An exact copy of every entry is needed, without the pictures.
━━━ Data shown ━━━
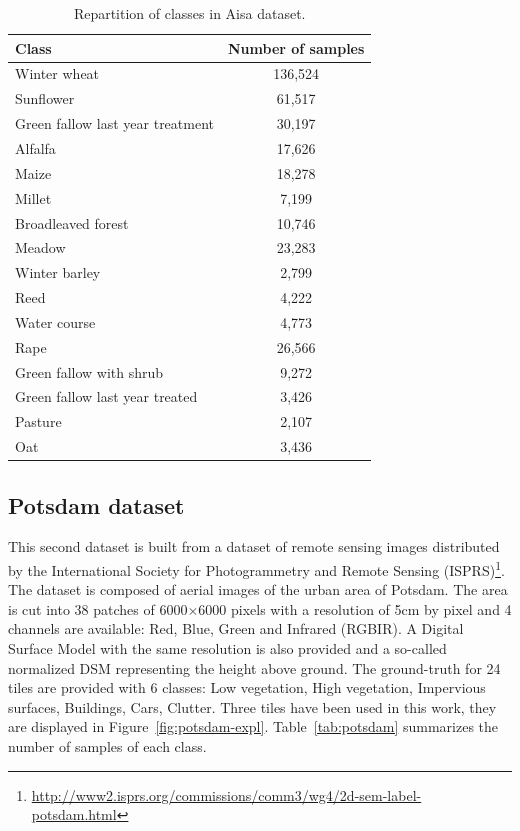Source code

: \documentclass[journal,peerreview,onecolumn]{IEEEtran}
\begin{document}
    \begin{table}[!t]
        \centering
        \caption{Repartition of classes in Aisa dataset.\label{tab:aisa}}
        \begin{tabular}[b]{lc}\toprule
          Class & Number of samples \\ \midrule
          Winter wheat & 136,524 \\
          Sunflower & 61,517 \\
          Green fallow last year treatment & 30,197 \\
          Alfalfa & 17,626 \\
          Maize & 18,278 \\
          Millet & 7,199 \\
          Broadleaved forest & 10,746 \\
          Meadow & 23,283 \\
          Winter barley & 2,799 \\
          Reed & 4,222 \\
          Water course & 4,773 \\
          Rape & 26,566 \\
          Green fallow with shrub & 9,272 \\
          Green fallow last year treated & 3,426 \\
          Pasture & 2,107 \\
          Oat & 3,436 \\ \bottomrule
        \end{tabular}
    \end{table}

    \subsection{Potsdam dataset}
    \label{sec:pots-dataset}

    This  second dataset  is built  from a  dataset of  remote sensing
    images distributed by the International Society for Photogrammetry
    and                         Remote                         Sensing
    (ISPRS)\footnote{\url{http://www2.isprs.org/commissions/comm3/wg4/2d-sem-label-potsdam.html}}. The
    dataset is composed of aerial images of the urban area of Potsdam.
    The area is cut into 38  patches of 6000$\times$6000 pixels with a
    resolution  of 5cm  by pixel  and 4  channels are  available: Red,
    Blue, Green  and Infrared (RGBIR).   A Digital Surface  Model with
    the same  resolution is also  provided and a  so-called normalized
    DSM representing the height above  ground. The ground-truth for 24
    tiles  are   provided  with   6  classes:  Low   vegetation,  High
    vegetation, Impervious surfaces,  Buildings, Cars, Clutter.  Three
    tiles  have  been  used  in  this  work,  they  are  displayed  in
    Figure~\ref{fig:potsdam-expl}.  Table~\ref{tab:potsdam} summarizes
    the  number of  samples of  each class.
\end{document}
━━━
§ Result of the task
Source code

: \documentclass[journal,peerreview,onecolumn]{IEEEtran}
\begin{document}
    \begin{table}[!t]
        \centering
        \caption{Repartition of classes in Aisa dataset.\label{tab:aisa}}
        \begin{tabular}[b]{lc}\toprule
          Class & Number of samples \\ \midrule
          Winter wheat & 136,524 \\
          Sunflower & 61,517 \\
          Green fallow last year treatment & 30,197 \\
          Alfalfa & 17,626 \\
          Maize & 18,278 \\
          Millet & 7,199 \\
          Broadleaved forest & 10,746 \\
          Meadow & 23,283 \\
          Winter barley & 2,799 \\
          Reed & 4,222 \\
          Water course & 4,773 \\
          Rape & 26,566 \\
          Green fallow with shrub & 9,272 \\
          Green fallow last year treated & 3,426 \\
          Pasture & 2,107 \\
          Oat & 3,436 \\ \bottomrule
        \end{tabular}
    \end{table}

    \subsection{Potsdam dataset}
    \label{sec:pots-dataset}

    This  second dataset  is built  from a  dataset of  remote sensing
    images distributed by the International Society for Photogrammetry
    and                         Remote                         Sensing
    (ISPRS)\footnote{\url{http://www2.isprs.org/commissions/comm3/wg4/2d-sem-label-potsdam.html}}. The
    dataset is composed of aerial images of the urban area of Potsdam.
    The area is cut into 38  patches of 6000$\times$6000 pixels with a
    resolution  of 5cm  by pixel  and 4  channels are  available: Red,
    Blue, Green  and Infrared (RGBIR).   A Digital Surface  Model with
    the same  resolution is also  provided and a  so-called normalized
    DSM representing the height above  ground. The ground-truth for 24
    tiles  are   provided  with   6  classes:  Low   vegetation,  High
    vegetation, Impervious surfaces,  Buildings, Cars, Clutter.  Three
    tiles  have  been  used  in  this  work,  they  are  displayed  in
    Figure~\ref{fig:potsdam-expl}.  Table~\ref{tab:potsdam} summarizes
    the  number of  samples of  each class.
\end{document}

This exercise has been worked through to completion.